In an essay about Budi Darma’s PEOPLE FROM BLOOMINGTON, translator Tiffany Tsao comments on how, “in a global literary climate that tends to value Indonesian literary works as ethnographic material on Indonesian culture, Budi Darma’s PEOPLE FROM BLOOMINGTON quietly refuses to play by their rules”. Darma shows us how it’s possible for anyone from anywhere to write about a place. Tsao’s observation is a wonderful launching pad from which I can also underscore the value of literature from around the world. What is needed, in fact, is honing our skill to divest a work of the place in which it belongs. All we begin to see then, when we unravel the layers of culture, tribe, tongue and fetish, is that the people are all human, just like us, with the same longings, frustrations, fears and angst.
PEOPLE FROM BLOOMINGTON is a clutch of stories of people in middle America. Save for one revelation in a story titled Joshua Karabish, it’s not even clear that the narrator in all the stories is anything but another native in Bloomington. I found the whole premise mordant and instructive. Darma shows us the mirror, that we’re all the same, wherever we are in the universe. The stories in this collection are evocative of tales by T. C. Boyle and Darma’s stories, just as Boyle’s, are based on reality. Yet, as the story progresses, the characters get progressively strange and skewed and the absurdity of the situation is jarring.
Every tale manages to somehow ensnare and bewitch us with the sordid details of everyday life. We see how insanely angry a man (the narrator) becomes when he notices a scratch in the tail of his car. The narrator in The Family M goes to extraordinary lengths to be obnoxious and malevolent. All we know for a time is how much angrier the narrator gets with every day that passes. Soon, he crosses the line. His behavior is abominable, even inhuman. On the day before Thanksgiving, though, he says that many of the cars in his apartment building are gone.
“I felt terribly alone. While it was true I didn’t have any friends, and while it was true that I often felt lonely, I’d never felt as lonely as I did then. That afternoon, I watched nearly forty cars pull out of the parking lot, and as night fell, another fifteen cars disappeared.”
In one unexpected shift, we, the readers, are empathetic to the narrator’s wistfulness and despair. As the story rolls to a close, it’s impossible to not feel an ineffable sorrow for a realization that came too late. In almost every story in the collection there is a reckoning that arrives late and at a great cost to all.
Joshua Karabish is a tale about insecurity. A foreign student in Bloomington shares a room with a poet who suffers from some unnamed disease. We find out in the end that the cancer inside the “foreign student” is really a combination of insecurity, greed and jealousy, the green-eyed monster that blinds him and makes him actually justify his plagiarism. Like every story in the collection, it’s gripping until the last line.

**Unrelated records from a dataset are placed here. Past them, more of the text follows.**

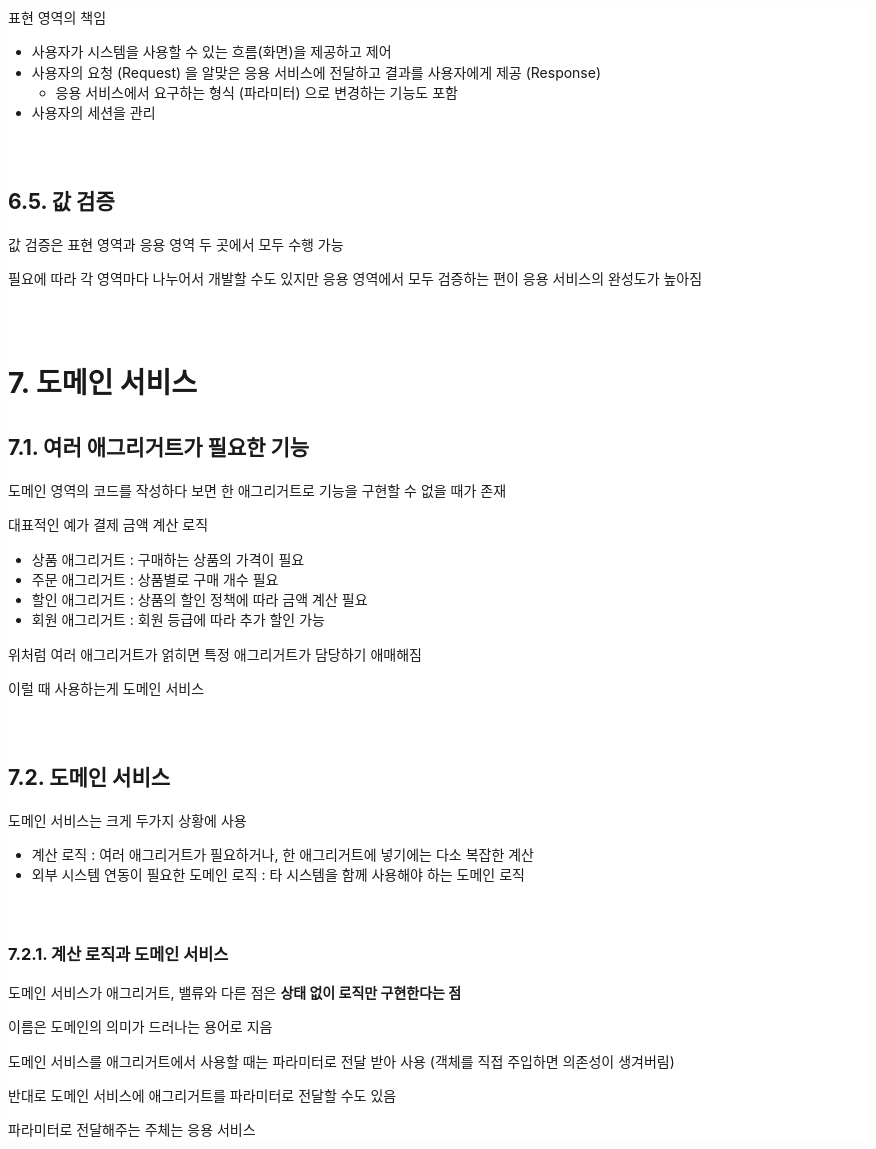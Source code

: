 표현 영역의 책임

- 사용자가 시스템을 사용할 수 있는 흐름(화면)을 제공하고 제어
- 사용자의 요청 (Request) 을 알맞은 응용 서비스에 전달하고 결과를 사용자에게 제공 (Response)
  - 응용 서비스에서 요구하는 형식 (파라미터) 으로 변경하는 기능도 포함
- 사용자의 세션을 관리

<br>

## 6.5. 값 검증

값 검증은 표현 영역과 응용 영역 두 곳에서 모두 수행 가능

필요에 따라 각 영역마다 나누어서 개발할 수도 있지만 응용 영역에서 모두 검증하는 편이 응용 서비스의 완성도가 높아짐

<br>

# 7. 도메인 서비스

## 7.1. 여러 애그리거트가 필요한 기능

도메인 영역의 코드를 작성하다 보면 한 애그리거트로 기능을 구현할 수 없을 때가 존재

대표적인 예가 결제 금액 계산 로직

- 상품 애그리거트 : 구매하는 상품의 가격이 필요
- 주문 애그리거트 : 상품별로 구매 개수 필요
- 할인 애그리거트 : 상품의 할인 정책에 따라 금액 계산 필요
- 회원 애그리거트 : 회원 등급에 따라 추가 할인 가능

위처럼 여러 애그리거트가 얽히면 특정 애그리거트가 담당하기 애매해짐

이럴 때 사용하는게 도메인 서비스

<br>

## 7.2. 도메인 서비스

도메인 서비스는 크게 두가지 상황에 사용

- 계산 로직 : 여러 애그리거트가 필요하거나, 한 애그리거트에 넣기에는 다소 복잡한 계산
- 외부 시스템 연동이 필요한 도메인 로직 : 타 시스템을 함께 사용해야 하는 도메인 로직

<br>

### 7.2.1. 계산 로직과 도메인 서비스

도메인 서비스가 애그리거트, 밸류와 다른 점은 **상태 없이 로직만 구현한다는 점**

이름은 도메인의 의미가 드러나는 용어로 지음

도메인 서비스를 애그리거트에서 사용할 때는 파라미터로 전달 받아 사용 (객체를 직접 주입하면 의존성이 생겨버림)

반대로 도메인 서비스에 애그리거트를 파라미터로 전달할 수도 있음

파라미터로 전달해주는 주체는 응용 서비스
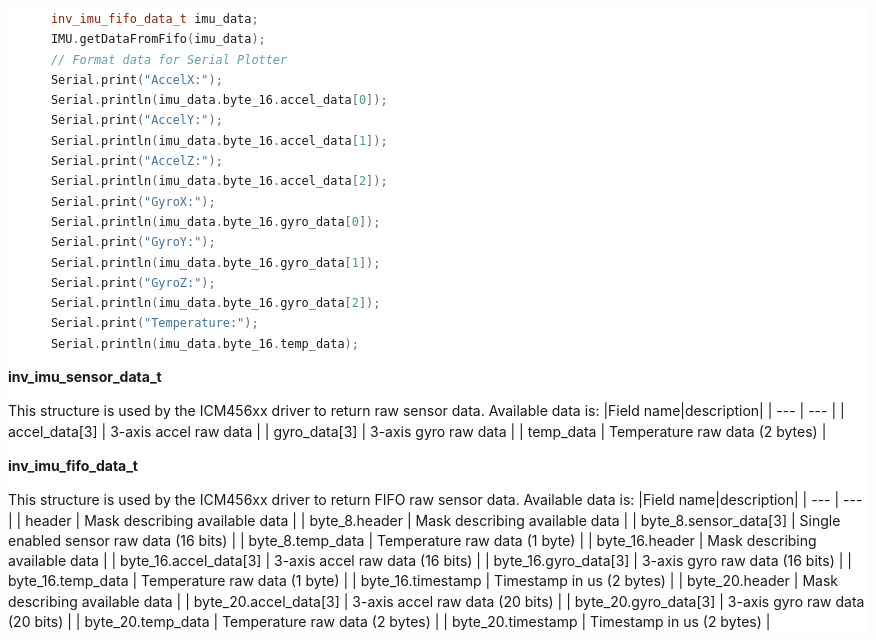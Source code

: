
 ```C++
      inv_imu_fifo_data_t imu_data;
      IMU.getDataFromFifo(imu_data);
      // Format data for Serial Plotter
      Serial.print("AccelX:");
      Serial.println(imu_data.byte_16.accel_data[0]);
      Serial.print("AccelY:");
      Serial.println(imu_data.byte_16.accel_data[1]);
      Serial.print("AccelZ:");
      Serial.println(imu_data.byte_16.accel_data[2]);
      Serial.print("GyroX:");
      Serial.println(imu_data.byte_16.gyro_data[0]);
      Serial.print("GyroY:");
      Serial.println(imu_data.byte_16.gyro_data[1]);
      Serial.print("GyroZ:");
      Serial.println(imu_data.byte_16.gyro_data[2]);
      Serial.print("Temperature:");
      Serial.println(imu_data.byte_16.temp_data);
```

**inv_imu_sensor_data_t**

This structure is used by the ICM456xx driver to return raw sensor data. Available data is:
|Field name|description|
| --- | --- |
| accel_data[3]   | 3-axis accel raw data                  |
| gyro_data[3]    | 3-axis gyro raw data                   |
| temp_data       | Temperature raw data (2 bytes)         |

**inv_imu_fifo_data_t**

This structure is used by the ICM456xx driver to return FIFO raw sensor data. Available data is:
|Field name|description|
| --- | --- |
| header                | Mask describing available data           |
| byte_8.header         | Mask describing available data           |
| byte_8.sensor_data[3] | Single enabled sensor raw data (16 bits) |
| byte_8.temp_data      | Temperature raw data (1 byte)            |
| byte_16.header        | Mask describing available data           |
| byte_16.accel_data[3] | 3-axis accel raw data (16 bits)          |
| byte_16.gyro_data[3]  | 3-axis gyro raw data  (16 bits)          |
| byte_16.temp_data     | Temperature raw data (1 byte)            |
| byte_16.timestamp     | Timestamp in us (2 bytes)                |
| byte_20.header        | Mask describing available data           |
| byte_20.accel_data[3] | 3-axis accel raw data (20 bits)          |
| byte_20.gyro_data[3]  | 3-axis gyro raw data (20 bits)           |
| byte_20.temp_data     | Temperature raw data (2 bytes)           |
| byte_20.timestamp     | Timestamp in us (2 bytes)                |
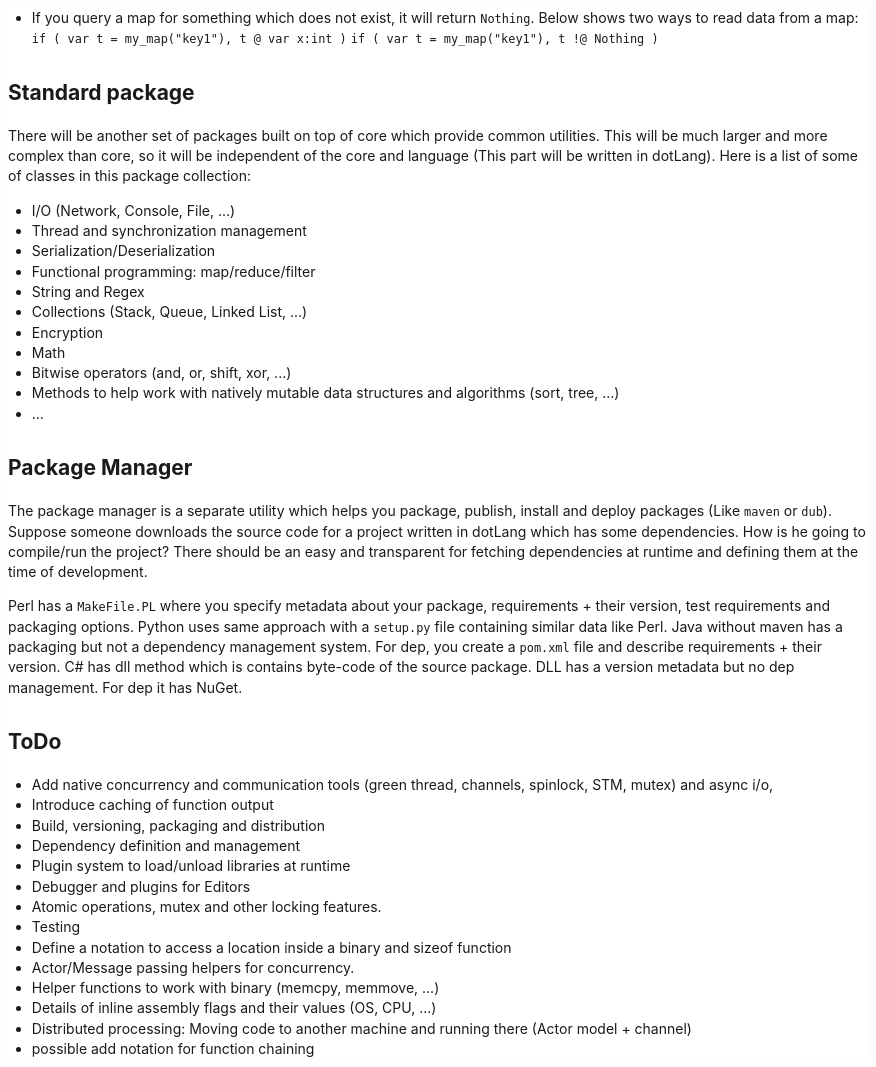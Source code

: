 - If you query a map for something which does not exist, it will return `Nothing`. Below shows two ways to read data from a map:
`if ( var t = my_map("key1"), t @ var x:int )`
`if ( var t = my_map("key1"), t !@ Nothing )`

## Standard package

There will be another set of packages built on top of core which provide common utilities. This will be much larger and more complex than core, so it will be independent of the core and language (This part will be written in dotLang). Here is a list of some of classes in this package collection:

- I/O (Network, Console, File, ...)
- Thread and synchronization management
- Serialization/Deserialization
- Functional programming: map/reduce/filter
- String and Regex
- Collections (Stack, Queue, Linked List, ...)
- Encryption
- Math
- Bitwise operators (and, or, shift, xor, ...)
- Methods to help work with natively mutable data structures and algorithms (sort, tree, ...)
- ...

## Package Manager

The package manager is a separate utility which helps you package, publish, install and deploy packages (Like `maven` or `dub`).
Suppose someone downloads the source code for a project written in dotLang which has some dependencies. How is he going to compile/run the project? There should be an easy and transparent for fetching dependencies at runtime and defining them at the time of development.

Perl has a `MakeFile.PL` where you specify metadata about your package, requirements + their version, test requirements and packaging options.
Python uses same approach with a `setup.py` file containing similar data like Perl.
Java without maven has a packaging but not a dependency management system. For dep, you create a `pom.xml` file and describe requirements + their version. 
C# has dll method which is contains byte-code of the source package. DLL has a version metadata but no dep management. For dep it has NuGet.

## ToDo
- Add native concurrency and communication tools (green thread, channels, spinlock, STM, mutex) and async i/o, 
- Introduce caching of function output
- Build, versioning, packaging and distribution
- Dependency definition and management 
- Plugin system to load/unload libraries at runtime
- Debugger and plugins for Editors
- Atomic operations, mutex and other locking features.
- Testing
- Define a notation to access a location inside a binary and sizeof function
- Actor/Message passing helpers for concurrency.
- Helper functions to work with binary (memcpy, memmove, ...)
- Details of inline assembly flags and their values (OS, CPU, ...)
- Distributed processing: Moving code to another machine and running there (Actor model + channel)
- possible add notation for function chaining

The Old Man With No Name underscores one man’s fear of another. It’s a heartbreaking tale about the indifference that can exacerbate loneliness in the aged. In Orez, we meet a boy born to a couple who are told that in all likelihood their offsprings will likely not be born normal. They give birth to a child who has a large head and a small body and it’s clear from day one that he will spell trouble as the grows. It’s a strange piece of fiction in which Orez has almost feral and bovine characteristics; he’s also like the Bionic man charging out of elevators and crushing anyone who tries to subdue him. Yet there’s a side to him that’s fearful and childlike and it’s clear, in the end, that his father and mother must continue to endure their struggles and their abnormal lives with him by their side.
In Yorrick we are in the thick of a love triangle. The narrator is the the first man to fall in love with a neighbor called Catherine. The more he tries to woo Catherine, the less headway he makes. In no time, however, Yorrick, his new roommate, seems to win her over. The lovesick narrator feels hugely slighted. He’s brittle and warped from undue jealousy and bitterness and his emotions lead him to a drastic series of actions.

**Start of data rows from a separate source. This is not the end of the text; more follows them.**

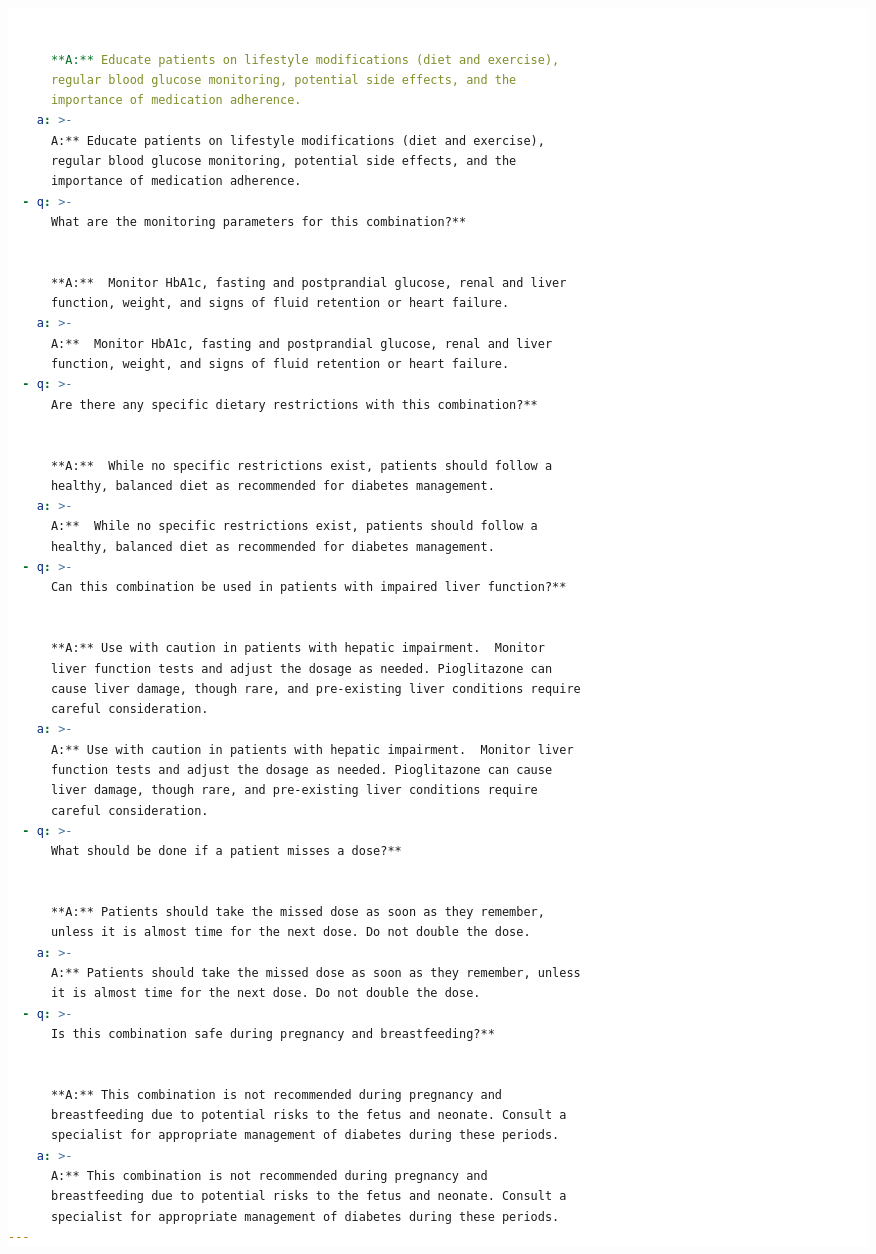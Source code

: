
 ```yaml


      **A:** Educate patients on lifestyle modifications (diet and exercise),
      regular blood glucose monitoring, potential side effects, and the
      importance of medication adherence.
    a: >-
      A:** Educate patients on lifestyle modifications (diet and exercise),
      regular blood glucose monitoring, potential side effects, and the
      importance of medication adherence.
  - q: >-
      What are the monitoring parameters for this combination?**


      **A:**  Monitor HbA1c, fasting and postprandial glucose, renal and liver
      function, weight, and signs of fluid retention or heart failure.
    a: >-
      A:**  Monitor HbA1c, fasting and postprandial glucose, renal and liver
      function, weight, and signs of fluid retention or heart failure.
  - q: >-
      Are there any specific dietary restrictions with this combination?**


      **A:**  While no specific restrictions exist, patients should follow a
      healthy, balanced diet as recommended for diabetes management.
    a: >-
      A:**  While no specific restrictions exist, patients should follow a
      healthy, balanced diet as recommended for diabetes management.
  - q: >-
      Can this combination be used in patients with impaired liver function?**


      **A:** Use with caution in patients with hepatic impairment.  Monitor
      liver function tests and adjust the dosage as needed. Pioglitazone can
      cause liver damage, though rare, and pre-existing liver conditions require
      careful consideration.
    a: >-
      A:** Use with caution in patients with hepatic impairment.  Monitor liver
      function tests and adjust the dosage as needed. Pioglitazone can cause
      liver damage, though rare, and pre-existing liver conditions require
      careful consideration.
  - q: >-
      What should be done if a patient misses a dose?**


      **A:** Patients should take the missed dose as soon as they remember,
      unless it is almost time for the next dose. Do not double the dose.
    a: >-
      A:** Patients should take the missed dose as soon as they remember, unless
      it is almost time for the next dose. Do not double the dose.
  - q: >-
      Is this combination safe during pregnancy and breastfeeding?**


      **A:** This combination is not recommended during pregnancy and
      breastfeeding due to potential risks to the fetus and neonate. Consult a
      specialist for appropriate management of diabetes during these periods.
    a: >-
      A:** This combination is not recommended during pregnancy and
      breastfeeding due to potential risks to the fetus and neonate. Consult a
      specialist for appropriate management of diabetes during these periods.
---
```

Darma’s magical storytelling manages to squeeze out my empathy even for the most disparaging character in his stories. He always gets me to suspend, willingly, all my judgement, even when I am appalled by the heinous conduct of some of his characters. In almost every instance, as the story progresses and devolves to its startling conclusion, the narrator is engulfed in remorse. But what’s to be done? How does a human being right a dreadful wrong?
It’s hard to miss the underlying wisdom in each of the stories even when the characters are at their most absurd or insane. I read all of the stories but one in the collection (I always stash one away for later) and wondered if the author was trying to make a point that all human beings have a choice, that we can choose to either act or react.
The author passed away before this elegant English translation saw the light of day in April 2022. Even though the Indonesian original Orang-orang Bloomington was published in 1980, a little after Darma’s time on a college campus in the United States, the translation of such a terrific collection would only appear after over forty years!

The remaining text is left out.